In response to my February 23 column, answering Thorsten, Elizabeth S. writes:
“Money Magazine, on page 26 of the March issue, says that the stock indices DO include dividends! Gotcha! 🙂 “
Well, if Elizabeth got anybody, I guess it would be Money. In misanswering a question from a reader, Money says that “both the indexes and the index funds include reinvested dividends.” I’m sure this is a shorthand of what Money actually meant to say. Actually, neither the index nor the net asset value of an index fund includes reinvested dividends. But in calculating overall returns, magazines like Money and the rest do (quite properly) add dividends to their calculations.
Look at it this way. If the Dow starts the year at precisely 9000 and ends, by coincidence, precisely at 9000, it has not gone up at all. But that 9000 figure does not say anything about the dividends paid out along the way. If you add them into the total return, it might be 2% or so. Likewise, index fund prices reflect only the price of the underlying indexes. Dividends are passed through on top of that. So when calculating the overall return of the index fund, magazines like Money will add the dividends.
(If you doubt that Money can err, note page 22 of the same magazine — corrections from the January and February issues.)
To the February 26 column on Mutual Fund Disclosure — in which Jeffrey complained that reports issued so long after the fact meant he was buying a pig in a poke — Mark Hiatt offered this thoughtful response:
“I have this theory that people’s desire to trade is directly proportional to the amount of financial information they receive. If you could dial up Fidelity or American Century on the web and see what trades they had made today, I think an awful lot of people would feel compelled to somehow act upon that information.
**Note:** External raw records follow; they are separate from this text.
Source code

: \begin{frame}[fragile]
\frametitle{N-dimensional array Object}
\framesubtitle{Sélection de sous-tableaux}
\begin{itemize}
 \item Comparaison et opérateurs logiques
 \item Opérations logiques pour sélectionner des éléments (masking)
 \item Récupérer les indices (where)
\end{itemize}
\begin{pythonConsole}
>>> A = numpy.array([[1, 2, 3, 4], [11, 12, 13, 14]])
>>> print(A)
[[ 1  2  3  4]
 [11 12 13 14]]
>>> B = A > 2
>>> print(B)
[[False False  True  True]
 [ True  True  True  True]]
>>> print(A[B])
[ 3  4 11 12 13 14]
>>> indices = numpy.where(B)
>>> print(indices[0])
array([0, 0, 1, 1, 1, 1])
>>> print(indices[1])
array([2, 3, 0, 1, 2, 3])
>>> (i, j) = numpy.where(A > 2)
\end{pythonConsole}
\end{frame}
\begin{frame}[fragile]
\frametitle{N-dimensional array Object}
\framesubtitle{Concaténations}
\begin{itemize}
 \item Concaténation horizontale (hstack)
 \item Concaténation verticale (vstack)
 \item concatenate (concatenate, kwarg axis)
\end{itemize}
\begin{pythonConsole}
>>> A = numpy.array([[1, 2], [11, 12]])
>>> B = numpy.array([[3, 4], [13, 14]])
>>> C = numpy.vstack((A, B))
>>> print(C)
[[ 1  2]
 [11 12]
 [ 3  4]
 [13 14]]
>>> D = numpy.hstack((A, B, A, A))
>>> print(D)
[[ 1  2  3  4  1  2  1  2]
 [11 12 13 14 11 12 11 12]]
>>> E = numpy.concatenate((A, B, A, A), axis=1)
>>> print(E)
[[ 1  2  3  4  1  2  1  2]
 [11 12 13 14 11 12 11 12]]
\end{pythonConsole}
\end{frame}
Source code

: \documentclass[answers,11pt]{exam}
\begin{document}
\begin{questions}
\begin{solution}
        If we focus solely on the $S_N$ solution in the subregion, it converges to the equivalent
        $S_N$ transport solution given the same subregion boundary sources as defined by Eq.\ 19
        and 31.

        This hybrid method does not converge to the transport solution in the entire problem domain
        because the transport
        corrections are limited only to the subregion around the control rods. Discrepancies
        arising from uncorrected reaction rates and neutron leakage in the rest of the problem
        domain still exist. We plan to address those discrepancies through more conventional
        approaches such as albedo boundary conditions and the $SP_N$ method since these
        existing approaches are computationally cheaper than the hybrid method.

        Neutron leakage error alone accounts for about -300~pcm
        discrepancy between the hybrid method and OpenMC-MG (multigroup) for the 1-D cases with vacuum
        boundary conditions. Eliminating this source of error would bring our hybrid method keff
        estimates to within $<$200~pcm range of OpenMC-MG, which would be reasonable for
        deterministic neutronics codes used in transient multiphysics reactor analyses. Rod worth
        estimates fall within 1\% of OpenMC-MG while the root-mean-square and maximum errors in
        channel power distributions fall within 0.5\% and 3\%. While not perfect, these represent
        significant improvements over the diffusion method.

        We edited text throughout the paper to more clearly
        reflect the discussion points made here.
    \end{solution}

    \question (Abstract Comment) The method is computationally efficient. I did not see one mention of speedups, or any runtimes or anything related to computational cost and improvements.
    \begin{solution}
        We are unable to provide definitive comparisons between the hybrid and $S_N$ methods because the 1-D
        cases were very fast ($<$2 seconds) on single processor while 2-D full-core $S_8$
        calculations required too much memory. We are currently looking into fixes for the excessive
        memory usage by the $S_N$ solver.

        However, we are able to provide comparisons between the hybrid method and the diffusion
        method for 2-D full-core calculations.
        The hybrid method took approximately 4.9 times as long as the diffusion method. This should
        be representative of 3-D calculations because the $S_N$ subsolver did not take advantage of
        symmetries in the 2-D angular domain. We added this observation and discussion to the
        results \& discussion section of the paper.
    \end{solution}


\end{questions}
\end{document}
“When all I saw was a USA Today green section now and again, I didn’t think much about trading. WORTH or SMART MONEY would show up once a month and I’d check my meager portfolio and see how I was doing, but would rarely be moved by some story to actually change my humble investment philosophy.
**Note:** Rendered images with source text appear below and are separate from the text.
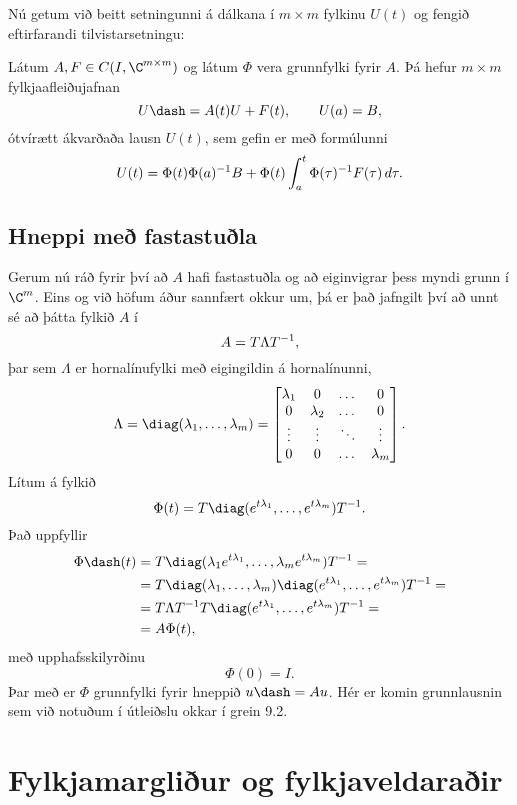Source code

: \medskip
Nú getum við beitt setningunni á dálkana í $m\times m$ fylkinu $U(t)$ og
fengið eftirfarandi
tilvistarsetningu:

\begin{se}
Látum $A, F\in C(I,\C\sp {m\times m})$ og látum $\Phi$ vera grunnfylki
fyrir $A$.  Þá hefur $m\times m$
fylkjaafleiðujafnan
 $$U\dash=A(t)U+F(t), \qquad U(a)=B, 
 $$
ótvírætt ákvarðaða lausn $U(t)$,  sem gefin er með formúlunni
 $$U(t)=\Phi(t)\Phi(a)\sp{-1}B + \Phi(t)\int_a\sp t \Phi(\tau)\sp
{-1}F(\tau) \, d\tau.
 $$
\end{se}

\subsection*{Hneppi með fastastuðla}

Gerum nú ráð fyrir því að $A$ hafi fastastuðla og að eiginvigrar þess
myndi grunn í $\C\sp m$.  Eins og við höfum áður sannfært okkur um,
þá er það jafngilt því að unnt sé að þátta fylkið $A$ í 
 $$A=T\Lambda T\sp{-1},
 $$
þar sem $\Lambda$ er hornalínufylki með eigingildin á hornalínunni,
 $$\Lambda=\diag(\lambda_1,\dots,\lambda_m)=\left[\begin{matrix} 
\lambda_1&0&\dots&0\\
0&\lambda_2&\dots&0\\
\vdots&\vdots&\ddots&\vdots\\
0&0&\dots&\lambda_m\end{matrix}\right].
 $$
Lítum á fylkið 
 $$\Phi(t)=T\diag(e\sp{t\lambda_1},\dots,e\sp{t\lambda_m})T\sp{-1}.
 $$
Það uppfyllir
\begin{align*}
\Phi\dash(t)
&=T\diag(\lambda_1e\sp{t\lambda_1},\dots,\lambda_me\sp{t\lambda_m})T\sp{-1}=\\
&=T\diag(\lambda_1,\dots,\lambda_m)
\diag(e\sp{t\lambda_1},\dots,e\sp{t\lambda_m})T\sp{-1}=\\
&=T\Lambda T\sp{-1} T
\diag(e\sp{t\lambda_1},\dots,e\sp{t\lambda_m})T\sp{-1}=\\
&=A\Phi(t), 
\end{align*}
með upphafsskilyrðinu
$$
\Phi(0)=I.
$$
Þar með er $\Phi$ grunnfylki fyrir hneppið $u\dash =Au$.  Hér er
komin grunnlausnin sem við notuðum í útleiðslu okkar í grein 9.2.


\section{Fylkjamargliður og
fylkjaveldaraðir}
“But NOW! Now, I get 20-minute and 15-minute quotes from several web sites and real-time quotes from Schwab and headline business news pumped into my home page every six or ten minutes… Now, I find myself tempted to trade several times per day. I’ve managed to talk myself out of INTC just in time to miss its runup. If I had held on, I’d still have the commission and the gains. And I’ve bought into several Next Big Things that have turned out to not be so hot.
“I wonder how well Warren Buffet might have done, had he lived in NewYork and watched a ticker-tape machine all through the ’60s and ’70s and ’80s?”
Mark refers here to the irony that the most successful man on Wall Street, Warren Buffett, has rarely come anywhere near Wall Street, operating instead from an office in Omaha — with no quote machine in his office, and trading very rarely.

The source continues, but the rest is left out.